In Marber's transforming hands, though he has disappointingly
rewritten only 30 per cent of the original, the play is updated
to 1945 and moved to Britain on 26 July. The Labour party has
just won its first landslide victory and the scene is the country
estate of a Labour peer - though few such individuals then existed.
Miss Julie, who has danced the night away to a big band, with
gardeners and stable lads, after being jilted by an army officer
fiancé, steps down to the basement kitchen.
Designer Bunny Christie has created a fine, old period setting
though the lighting is far too foggy.

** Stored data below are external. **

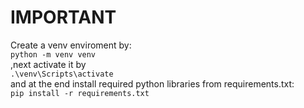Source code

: # IMPORTANT  
Create a venv enviroment by:  
`` python -m venv venv ``  
,next activate it by  
`` .\venv\Scripts\activate ``  
and at the end install required python libraries from requirements.txt:  
`` pip install -r requirements.txt ``  
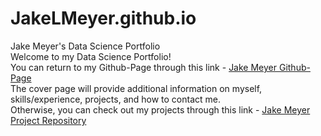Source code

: # JakeLMeyer.github.io
Jake Meyer's Data Science Portfolio<br>
Welcome to my Data Science Portfolio!<br>
You can return to my Github-Page through this link - [Jake Meyer Github-Page](https://jakelmeyer.github.io)<br>
The cover page will provide additional information on myself, skills/experience, projects, and how to contact me.<br>
Otherwise, you can check out my projects through this link - [Jake Meyer Project Repository](https://github.com/JakeLMeyer/Portfolio_Projects)<br>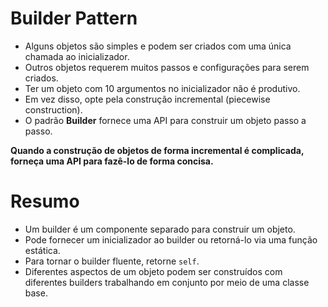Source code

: # Builder Pattern

* Alguns objetos são simples e podem ser criados com uma única chamada ao inicializador.
* Outros objetos requerem muitos passos e configurações para serem criados.
* Ter um objeto com 10 argumentos no inicializador não é produtivo.
* Em vez disso, opte pela construção incremental (piecewise construction).
* O padrão **Builder** fornece uma API para construir um objeto passo a passo.

**Quando a construção de objetos de forma incremental é complicada, forneça uma API para fazê-lo de forma concisa.**

# Resumo

* Um builder é um componente separado para construir um objeto.
* Pode fornecer um inicializador ao builder ou retorná-lo via uma função estática.
* Para tornar o builder fluente, retorne `self`.
* Diferentes aspectos de um objeto podem ser construídos com diferentes builders trabalhando em conjunto por meio de uma classe base.
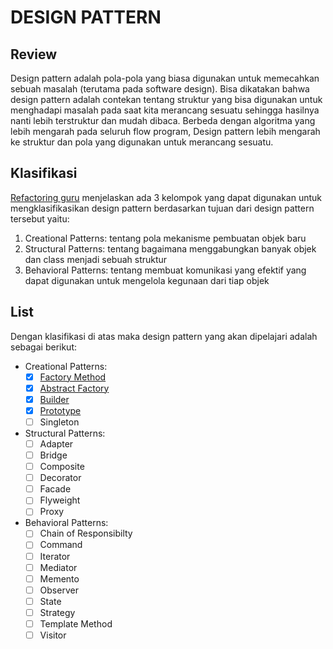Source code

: # DESIGN PATTERN
## Review
Design pattern adalah pola-pola yang biasa digunakan untuk memecahkan sebuah masalah (terutama pada software design). Bisa dikatakan bahwa 
design pattern adalah contekan tentang struktur yang bisa digunakan untuk menghadapi masalah pada saat kita merancang sesuatu sehingga 
hasilnya nanti lebih terstruktur dan mudah dibaca. Berbeda dengan algoritma yang lebih mengarah pada seluruh flow program, Design pattern
lebih mengarah ke struktur dan pola yang digunakan untuk merancang sesuatu.

## Klasifikasi
[Refactoring guru](https://refactoring.guru/design-patterns/classification) menjelaskan ada 3 kelompok yang dapat digunakan untuk mengklasifikasikan
design pattern berdasarkan tujuan dari design pattern tersebut yaitu:
1. Creational Patterns: tentang pola mekanisme pembuatan objek baru
2. Structural Patterns: tentang bagaimana menggabungkan banyak objek dan class menjadi sebuah struktur  
3. Behavioral Patterns: tentang membuat komunikasi yang efektif yang dapat digunakan untuk mengelola kegunaan dari tiap objek

## List
Dengan klasifikasi di atas maka design pattern yang akan dipelajari adalah sebagai berikut:
- Creational Patterns:
  - [x] [Factory Method](https://github.com/punkestu/design-pattern/tree/master/factory-method)
  - [x] [Abstract Factory](https://github.com/punkestu/design-pattern/tree/master/abstract-factory)
  - [x] [Builder](https://github.com/punkestu/design-pattern/tree/creational/builder)
  - [x] [Prototype](https://github.com/punkestu/design-pattern/tree/creational/prototype)
  - [ ] Singleton
- Structural Patterns:
  - [ ] Adapter
  - [ ] Bridge
  - [ ] Composite
  - [ ] Decorator
  - [ ] Facade
  - [ ] Flyweight
  - [ ] Proxy
- Behavioral Patterns:
  - [ ] Chain of Responsibilty
  - [ ] Command
  - [ ] Iterator
  - [ ] Mediator
  - [ ] Memento
  - [ ] Observer
  - [ ] State
  - [ ] Strategy
  - [ ] Template Method
  - [ ] Visitor
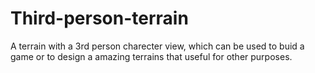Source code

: # Third-person-terrain
A terrain with a 3rd person charecter view, which can be used to buid a 
game or to design a amazing terrains that useful for other purposes.

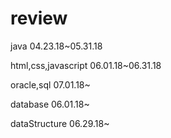 # review
java
04.23.18~05.31.18

html,css,javascript
06.01.18~06.31.18

oracle,sql
07.01.18~

database
06.01.18~

dataStructure
06.29.18~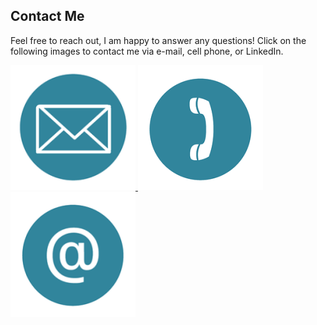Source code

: ## Contact Me

Feel free to reach out, I am happy to answer any questions! Click on the following images to contact me via e-mail, cell phone, or LinkedIn.
<p float="left">
<a href="mailto:goodwin8@buffalo.edu">
         <img alt="Email link" src="contact4.png"
         width="200" height="200">
      </a>


<a href="tel://1-716-289-0869">
         <img alt="Phone Number" src="contact3.png"
         width="200" height="200">
      </a>

<a href="https://www.linkedin.com/in/chris-goodwin-b9778889">
         <img alt="LinkedIn Profile" src="contact2.png"
         width="200" height="200">
      </a>
</p>


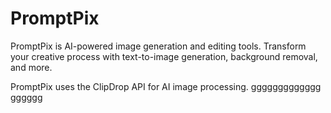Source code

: # PromptPix 

PromptPix is AI-powered image generation and editing tools. Transform your creative process with text-to-image generation, background removal, and more.

PromptPix uses the ClipDrop API for AI image processing.
ggggggggggggg
gggggg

Here the estate's chauffeur,
John, (the sturdy, not sexy enough Richard Coyle) is entwined
with his older lover, Christine, the cook, to whom Helen Baxendale
lends an over-generous supply of elegance and class in Michael
Grandage's otherwise beautifully judged production.
Unoppressed by drudgery Miss Baxendale's phlegmatic Christine
has the unsuitable air of a woman used to eating fine meals, not
making them. The altered, relatively modern perspective supplied
by Marber charges Miss Julie with political tension and almost
contemporary relevance.
Millions of new voters who had fought in the war hoped Attlee's
Labour administration would abandon the rigidities and snobberies
of an arthritically class-bound society. Miss Julie and John,
who dream of escaping to classless New York, are casualties of
this old British order.
Marber's
adaptation has a sharp feminist leanings too. It reinforces Strindberg's
psychological and sexual points about women who vault the class
barrier in pursuit of love, though the partygoers' orgasmic hammering
against the kitchenwindows ludicrously parodies Strindberg's midsummer
festivities. As early as the Twenties aristocrats married actresses
or chorus girls and were not condemned. But titled ladies could
not have low-born husbands.
Swaggering loose limbed into view, lips all lurid red, buttocks
wiggling and dressed in a scarlet dress with silver shoes and painted
nails as accessories, Reilly's magnificent Miss Julie has the throttled,
nasal, cawing, bird-like call of the higherflying aristocrat in
predatory mode. The stages of seduction, the sexual teasing and
provoking of Coyle's stiff, dour John are electrifyingly
written and acted. Julie, whose emotionally retarded condition is
over-emphasised, holds out a leg, which she demands the chauffeur
should kneel to kiss and then playfully withdraws it .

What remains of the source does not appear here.